It’s a measure of how much we can become involved with the characters of Parenthood that the current Adam-got-kissed-by-Rachel storyline is so irritating — in a good way. By that I mean, it’s successfully designed to make you argue with anyone who also watches the show. Was it a mistake, last night, for Adam to tell Kristina about the kiss? Was Crosby the rare voice of sensible realism in telling him he should clam up and let the indiscretion pass? How dumb was Adam to promise to fire Rachel and then not follow through, his sin of omission so easily discovered by his wife?
I know that Parenthood is not a ratings grabber, nor do its twists turn as provocatively as, say, How I Met Your Mother (a show whose allure, I must confess, I can admire from afar but not really feel, and thus I’m always surprised at the passion of its fans). It operates, on a major network, like a cult show, which makes it all the more prone to provoking strong feelings among its core audience. And so the idea that Adam — portrayed as a neurotic paragon of decency so wonderfully by Peter Krause — would do something as patently stupid as this results not in me thinking, “How can the writers set up such a ridiculous plot?” but rather, “How did Adam, who really deserves a break after all he’s been through, who’s always The Responsible Husband/Son/Father, get himself into such a fix?”

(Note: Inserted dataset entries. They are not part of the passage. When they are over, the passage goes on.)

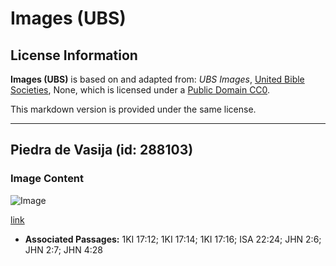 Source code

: # Images (UBS)

## License Information

**Images (UBS)** is based on and adapted from: _UBS Images_, [United Bible Societies](https://unitedbiblesocieties.org/), None, which is licensed under a [Public Domain CC0](https://creativecommons.org/public-domain/cc0/).

This markdown version is provided under the same license.



--------------------------------

## Piedra de Vasija (id: 288103)

### Image Content

![Image](https://cdn.aquifer.bible/aquifer-content/resources/Media/WEB-0491_vessel_stone.jpg)

[link](https://cdn.aquifer.bible/aquifer-content/resources/Media/WEB-0491_vessel_stone.jpg)

* **Associated Passages:** 1KI 17:12; 1KI 17:14; 1KI 17:16; ISA 22:24; JHN 2:6; JHN 2:7; JHN 4:28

Last week, I was nearly howling at the TV screen as Adam insisted on walking the almost cartoonishly ripe Rachel to her door on a rainy night. I mean, he could have just watched her go up the steps to her little apartment and seen that she was safe, right? But no, softened by tequila shots and gratefulness, Rachel lurched forward and bussed the man she’s grateful to and who, despite being, as Crosby put it, “an old dude,” is handsome, right?
On Tuesday night, the reverberations of the kiss were felt. Adam is compelled to tell Kristina; Kristina is shocked and hurt and although on some level she believes him, her reaction is all tied in with her mixed feelings about the time Adam is spending away from home at the new recording studio while that cute new Braverman baby is there at home, needing more daddy-time. Add to this Kristina’s exhaustion, her (needless) poor self-image post-partum, and her (correct) memory of Rachel as a buxom young thing who likes to show off her attributes, and the explosion of pain and rage was inevitable, and wonderfully played by Monica Potter.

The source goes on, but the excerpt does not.